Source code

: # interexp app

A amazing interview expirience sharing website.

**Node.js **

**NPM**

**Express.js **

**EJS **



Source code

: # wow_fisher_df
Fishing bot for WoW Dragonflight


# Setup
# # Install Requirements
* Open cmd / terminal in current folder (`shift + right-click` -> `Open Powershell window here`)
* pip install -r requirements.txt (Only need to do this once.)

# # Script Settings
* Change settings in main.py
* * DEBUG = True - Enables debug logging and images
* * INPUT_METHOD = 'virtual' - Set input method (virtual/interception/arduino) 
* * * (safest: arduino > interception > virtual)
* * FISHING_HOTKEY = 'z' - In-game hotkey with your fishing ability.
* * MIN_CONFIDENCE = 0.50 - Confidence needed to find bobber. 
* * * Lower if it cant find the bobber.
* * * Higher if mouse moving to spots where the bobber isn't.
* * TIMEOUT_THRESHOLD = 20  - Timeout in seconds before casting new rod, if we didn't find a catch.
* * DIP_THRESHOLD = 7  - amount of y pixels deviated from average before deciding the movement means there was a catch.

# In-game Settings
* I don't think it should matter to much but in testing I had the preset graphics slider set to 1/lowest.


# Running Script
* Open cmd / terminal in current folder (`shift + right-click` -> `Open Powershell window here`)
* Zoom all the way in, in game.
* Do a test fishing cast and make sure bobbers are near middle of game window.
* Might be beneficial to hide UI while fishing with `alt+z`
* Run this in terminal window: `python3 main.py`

#####

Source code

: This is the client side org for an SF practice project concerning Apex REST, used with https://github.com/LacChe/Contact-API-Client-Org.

#####

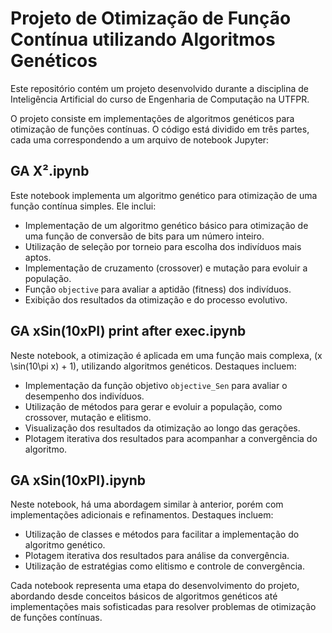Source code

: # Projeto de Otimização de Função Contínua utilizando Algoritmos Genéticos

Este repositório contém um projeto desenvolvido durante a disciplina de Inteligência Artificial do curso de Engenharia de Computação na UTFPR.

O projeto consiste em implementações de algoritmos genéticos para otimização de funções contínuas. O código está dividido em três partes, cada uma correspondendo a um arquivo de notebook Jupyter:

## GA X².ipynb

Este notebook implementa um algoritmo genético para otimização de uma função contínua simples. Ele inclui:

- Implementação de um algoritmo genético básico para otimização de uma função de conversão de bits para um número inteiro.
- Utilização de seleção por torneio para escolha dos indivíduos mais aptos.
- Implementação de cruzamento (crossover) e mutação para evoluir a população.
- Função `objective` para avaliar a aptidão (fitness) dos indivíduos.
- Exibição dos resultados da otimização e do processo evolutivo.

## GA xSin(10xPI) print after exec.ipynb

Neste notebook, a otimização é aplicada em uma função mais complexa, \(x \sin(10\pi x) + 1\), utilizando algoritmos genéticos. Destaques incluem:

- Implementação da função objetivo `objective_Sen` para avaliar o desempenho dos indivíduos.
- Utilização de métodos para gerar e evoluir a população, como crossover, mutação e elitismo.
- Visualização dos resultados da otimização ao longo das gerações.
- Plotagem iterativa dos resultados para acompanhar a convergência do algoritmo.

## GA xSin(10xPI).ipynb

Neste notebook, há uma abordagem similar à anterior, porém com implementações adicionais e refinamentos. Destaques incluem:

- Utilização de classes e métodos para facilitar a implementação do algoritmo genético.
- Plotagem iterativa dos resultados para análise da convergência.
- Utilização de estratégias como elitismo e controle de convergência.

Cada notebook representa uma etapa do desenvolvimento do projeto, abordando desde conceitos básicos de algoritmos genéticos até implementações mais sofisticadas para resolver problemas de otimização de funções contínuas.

#####

**Exercise aim**.
Starting at the line with "- Visualização dos" and ending at the line with "- Utilização de estratégias", print each line of the listing above exactly, with no other lines.

**Response box**.
- Visualização dos resultados da otimização ao longo das gerações.
- Plotagem iterativa dos resultados para acompanhar a convergência do algoritmo.

## GA xSin(10xPI).ipynb

Neste notebook, há uma abordagem similar à anterior, porém com implementações adicionais e refinamentos. Destaques incluem:

- Utilização de classes e métodos para facilitar a implementação do algoritmo genético.
- Plotagem iterativa dos resultados para análise da convergência.
- Utilização de estratégias como elitismo e controle de convergência.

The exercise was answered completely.